__Your instructions__
Pick out each line with the word "visited" from the material that follows.

__Recorded data__

---*---

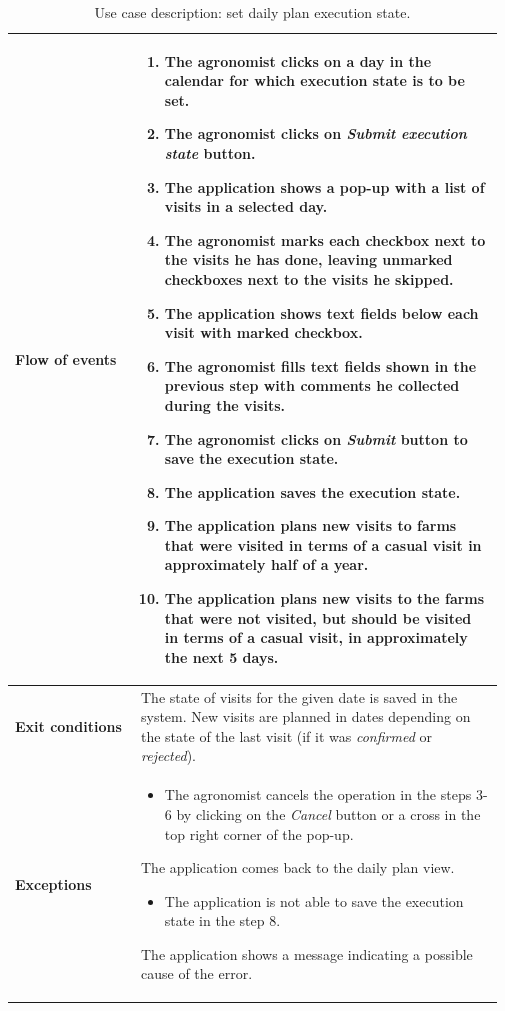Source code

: \begin{table}[H]
\begin{tabular}{@{}p{0.25\linewidth} p{0.72\linewidth}@{}}
		\textbf{Flow of events}     & \begin{enumerate}[leftmargin=.4cm,noitemsep,topsep=0pt,before=\vspace{-3mm},after=\vspace{-4mm}]
		    \item The agronomist clicks on a day in the calendar for which execution state is to be set.
		    \item The agronomist clicks on \textit{Submit execution state} button.
		    \item The application shows a pop-up with a list of visits in a selected day.
		    \item The agronomist marks each checkbox next to the visits he has done, leaving unmarked checkboxes next to the visits he skipped.
		    \item The application shows text fields below each visit with marked checkbox.
		    \item The agronomist fills text fields shown in the previous step with comments he collected during the visits.
		    \item The agronomist clicks on \textit{Submit} button to save the execution state.
		    \item The application saves the execution state.
		    \item The application plans new visits to farms that were visited in terms of a casual visit in approximately half of a year.
		    \item The application plans new visits to the farms that were not visited, but should be visited in terms of a casual visit, in approximately the next 5 days.
		\end{enumerate}\\
		\midrule
		\textbf{Exit conditions}    & The state of visits for the given date is saved in the system. New visits are planned in dates depending on the state of the last visit (if it was \textit{confirmed} or \textit{rejected}). \\
		\midrule
		
		\textbf{Exceptions}         & \begin{itemize}[leftmargin=.4cm,noitemsep,topsep=0pt,before=\vspace{-3mm}]
		   \item The agronomist cancels the operation in the steps 3-6 by clicking on the \textit{Cancel} button or a cross in the top right corner of the pop-up.
		\end{itemize}
		The application comes back to the daily plan view.
	    \begin{itemize}[leftmargin=.4cm,noitemsep,topsep=0pt]
		   \item The application is not able to save the execution state in the step 8. 
		\end{itemize}
		The application shows a message indicating a possible cause of the error.
	    \\\bottomrule
	\end{tabular}
	\caption{Use case description: set daily plan execution state.} 
\end{table}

---*---

__Output__
		    \item The application plans new visits to farms that were visited in terms of a casual visit in approximately half of a year.
		    \item The application plans new visits to the farms that were not visited, but should be visited in terms of a casual visit, in approximately the next 5 days.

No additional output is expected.